*Aim of the exercise*: Go through the records and filter out every line lacking the word "request"; copy the lines that remain.

Start of Block

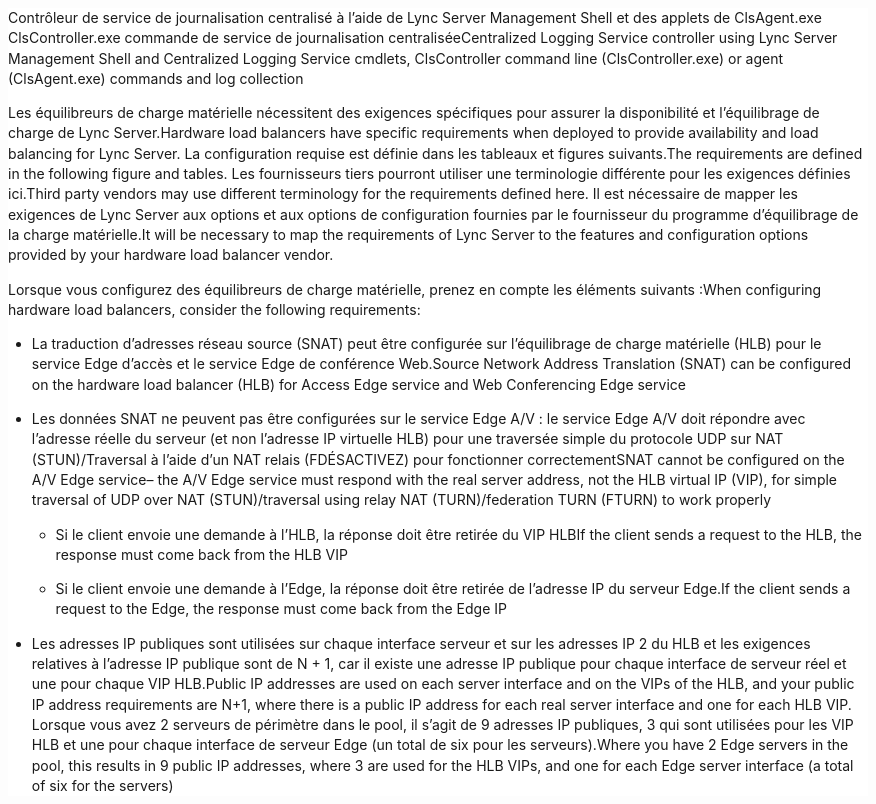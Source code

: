 <td><p><span data-ttu-id="70e6d-203">Contrôleur de service de journalisation centralisé à l’aide de Lync Server Management Shell et des applets de ClsAgent.exe ClsController.exe commande de service de journalisation centralisée</span><span class="sxs-lookup"><span data-stu-id="70e6d-203">Centralized Logging Service controller using Lync Server Management Shell and Centralized Logging Service cmdlets, ClsController command line (ClsController.exe) or agent (ClsAgent.exe) commands and log collection</span></span></p></td>
</tr>
</tbody>
</table>


<span data-ttu-id="70e6d-204">Les équilibreurs de charge matérielle nécessitent des exigences spécifiques pour assurer la disponibilité et l’équilibrage de charge de Lync Server.</span><span class="sxs-lookup"><span data-stu-id="70e6d-204">Hardware load balancers have specific requirements when deployed to provide availability and load balancing for Lync Server.</span></span> <span data-ttu-id="70e6d-205">La configuration requise est définie dans les tableaux et figures suivants.</span><span class="sxs-lookup"><span data-stu-id="70e6d-205">The requirements are defined in the following figure and tables.</span></span> <span data-ttu-id="70e6d-206">Les fournisseurs tiers pourront utiliser une terminologie différente pour les exigences définies ici.</span><span class="sxs-lookup"><span data-stu-id="70e6d-206">Third party vendors may use different terminology for the requirements defined here.</span></span> <span data-ttu-id="70e6d-207">Il est nécessaire de mapper les exigences de Lync Server aux options et aux options de configuration fournies par le fournisseur du programme d’équilibrage de la charge matérielle.</span><span class="sxs-lookup"><span data-stu-id="70e6d-207">It will be necessary to map the requirements of Lync Server to the features and configuration options provided by your hardware load balancer vendor.</span></span>

<span data-ttu-id="70e6d-208">Lorsque vous configurez des équilibreurs de charge matérielle, prenez en compte les éléments suivants :</span><span class="sxs-lookup"><span data-stu-id="70e6d-208">When configuring hardware load balancers, consider the following requirements:</span></span>

  - <span data-ttu-id="70e6d-209">La traduction d’adresses réseau source (SNAT) peut être configurée sur l’équilibrage de charge matérielle (HLB) pour le service Edge d’accès et le service Edge de conférence Web.</span><span class="sxs-lookup"><span data-stu-id="70e6d-209">Source Network Address Translation (SNAT) can be configured on the hardware load balancer (HLB) for Access Edge service and Web Conferencing Edge service</span></span>

  - <span data-ttu-id="70e6d-210">Les données SNAT ne peuvent pas être configurées sur le service Edge A/V : le service Edge A/V doit répondre avec l’adresse réelle du serveur (et non l’adresse IP virtuelle HLB) pour une traversée simple du protocole UDP sur NAT (STUN)/Traversal à l’aide d’un NAT relais (FDÉSACTIVEZ) pour fonctionner correctement</span><span class="sxs-lookup"><span data-stu-id="70e6d-210">SNAT cannot be configured on the A/V Edge service– the A/V Edge service must respond with the real server address, not the HLB virtual IP (VIP), for simple traversal of UDP over NAT (STUN)/traversal using relay NAT (TURN)/federation TURN (FTURN) to work properly</span></span>
    
      - <span data-ttu-id="70e6d-211">Si le client envoie une demande à l’HLB, la réponse doit être retirée du VIP HLB</span><span class="sxs-lookup"><span data-stu-id="70e6d-211">If the client sends a request to the HLB, the response must come back from the HLB VIP</span></span>
    
      - <span data-ttu-id="70e6d-212">Si le client envoie une demande à l’Edge, la réponse doit être retirée de l’adresse IP du serveur Edge.</span><span class="sxs-lookup"><span data-stu-id="70e6d-212">If the client sends a request to the Edge, the response must come back from the Edge IP</span></span>

  - <span data-ttu-id="70e6d-213">Les adresses IP publiques sont utilisées sur chaque interface serveur et sur les adresses IP 2 du HLB et les exigences relatives à l’adresse IP publique sont de N + 1, car il existe une adresse IP publique pour chaque interface de serveur réel et une pour chaque VIP HLB.</span><span class="sxs-lookup"><span data-stu-id="70e6d-213">Public IP addresses are used on each server interface and on the VIPs of the HLB, and your public IP address requirements are N+1, where there is a public IP address for each real server interface and one for each HLB VIP.</span></span> <span data-ttu-id="70e6d-214">Lorsque vous avez 2 serveurs de périmètre dans le pool, il s’agit de 9 adresses IP publiques, 3 qui sont utilisées pour les VIP HLB et une pour chaque interface de serveur Edge (un total de six pour les serveurs).</span><span class="sxs-lookup"><span data-stu-id="70e6d-214">Where you have 2 Edge servers in the pool, this results in 9 public IP addresses, where 3 are used for the HLB VIPs, and one for each Edge server interface (a total of six for the servers)</span></span>
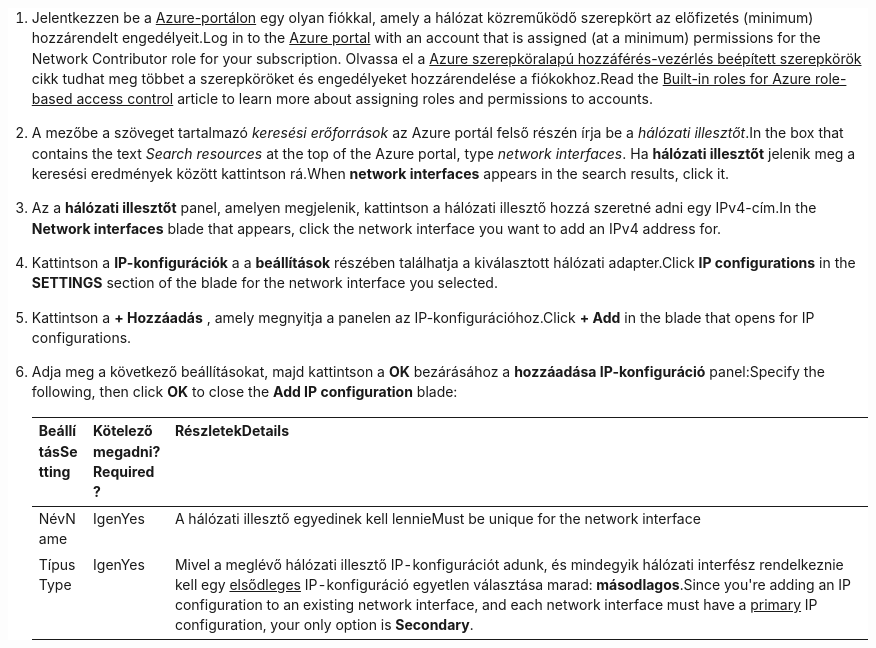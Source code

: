 1. <span data-ttu-id="a0e65-133">Jelentkezzen be a [Azure-portálon](https://portal.azure.com) egy olyan fiókkal, amely a hálózat közreműködő szerepkört az előfizetés (minimum) hozzárendelt engedélyeit.</span><span class="sxs-lookup"><span data-stu-id="a0e65-133">Log in to the [Azure portal](https://portal.azure.com) with an account that is assigned (at a minimum) permissions for the Network Contributor role for your subscription.</span></span> <span data-ttu-id="a0e65-134">Olvassa el a [Azure szerepköralapú hozzáférés-vezérlés beépített szerepkörök](../active-directory/role-based-access-built-in-roles.md?toc=%2fazure%2fvirtual-network%2ftoc.json#network-contributor) cikk tudhat meg többet a szerepköröket és engedélyeket hozzárendelése a fiókokhoz.</span><span class="sxs-lookup"><span data-stu-id="a0e65-134">Read the [Built-in roles for Azure role-based access control](../active-directory/role-based-access-built-in-roles.md?toc=%2fazure%2fvirtual-network%2ftoc.json#network-contributor) article to learn more about assigning roles and permissions to accounts.</span></span>
2. <span data-ttu-id="a0e65-135">A mezőbe a szöveget tartalmazó *keresési erőforrások* az Azure portál felső részén írja be a *hálózati illesztőt*.</span><span class="sxs-lookup"><span data-stu-id="a0e65-135">In the box that contains the text *Search resources* at the top of the Azure portal, type *network interfaces*.</span></span> <span data-ttu-id="a0e65-136">Ha **hálózati illesztőt** jelenik meg a keresési eredmények között kattintson rá.</span><span class="sxs-lookup"><span data-stu-id="a0e65-136">When **network interfaces** appears in the search results, click it.</span></span>
3. <span data-ttu-id="a0e65-137">Az a **hálózati illesztőt** panel, amelyen megjelenik, kattintson a hálózati illesztő hozzá szeretné adni egy IPv4-cím.</span><span class="sxs-lookup"><span data-stu-id="a0e65-137">In the **Network interfaces** blade that appears, click the network interface you want to add an IPv4 address for.</span></span>
4. <span data-ttu-id="a0e65-138">Kattintson a **IP-konfigurációk** a a **beállítások** részében találhatja a kiválasztott hálózati adapter.</span><span class="sxs-lookup"><span data-stu-id="a0e65-138">Click **IP configurations** in the **SETTINGS** section of the blade for the network interface you selected.</span></span>
5. <span data-ttu-id="a0e65-139">Kattintson a **+ Hozzáadás** , amely megnyitja a panelen az IP-konfigurációhoz.</span><span class="sxs-lookup"><span data-stu-id="a0e65-139">Click **+ Add** in the blade that opens for IP configurations.</span></span>
6. <span data-ttu-id="a0e65-140">Adja meg a következő beállításokat, majd kattintson a **OK** bezárásához a **hozzáadása IP-konfiguráció** panel:</span><span class="sxs-lookup"><span data-stu-id="a0e65-140">Specify the following, then click **OK** to close the **Add IP configuration** blade:</span></span>

    |<span data-ttu-id="a0e65-141">Beállítás</span><span class="sxs-lookup"><span data-stu-id="a0e65-141">Setting</span></span>|<span data-ttu-id="a0e65-142">Kötelező megadni?</span><span class="sxs-lookup"><span data-stu-id="a0e65-142">Required?</span></span>|<span data-ttu-id="a0e65-143">Részletek</span><span class="sxs-lookup"><span data-stu-id="a0e65-143">Details</span></span>|
    |---|---|---|
    |<span data-ttu-id="a0e65-144">Név</span><span class="sxs-lookup"><span data-stu-id="a0e65-144">Name</span></span>|<span data-ttu-id="a0e65-145">Igen</span><span class="sxs-lookup"><span data-stu-id="a0e65-145">Yes</span></span>|<span data-ttu-id="a0e65-146">A hálózati illesztő egyedinek kell lennie</span><span class="sxs-lookup"><span data-stu-id="a0e65-146">Must be unique for the network interface</span></span>|
    |<span data-ttu-id="a0e65-147">Típus</span><span class="sxs-lookup"><span data-stu-id="a0e65-147">Type</span></span>|<span data-ttu-id="a0e65-148">Igen</span><span class="sxs-lookup"><span data-stu-id="a0e65-148">Yes</span></span>|<span data-ttu-id="a0e65-149">Mivel a meglévő hálózati illesztő IP-konfigurációt adunk, és mindegyik hálózati interfész rendelkeznie kell egy [elsődleges](#primary) IP-konfiguráció egyetlen választása marad: **másodlagos**.</span><span class="sxs-lookup"><span data-stu-id="a0e65-149">Since you're adding an IP configuration to an existing network interface, and each network interface must have a [primary](#primary) IP configuration, your only option is **Secondary**.</span></span>|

End of Block

*Completed task*:
      - <span data-ttu-id="70e6d-211">Si le client envoie une demande à l’HLB, la réponse doit être retirée du VIP HLB</span><span class="sxs-lookup"><span data-stu-id="70e6d-211">If the client sends a request to the HLB, the response must come back from the HLB VIP</span></span>
      - <span data-ttu-id="70e6d-212">Si le client envoie une demande à l’Edge, la réponse doit être retirée de l’adresse IP du serveur Edge.</span><span class="sxs-lookup"><span data-stu-id="70e6d-212">If the client sends a request to the Edge, the response must come back from the Edge IP</span></span>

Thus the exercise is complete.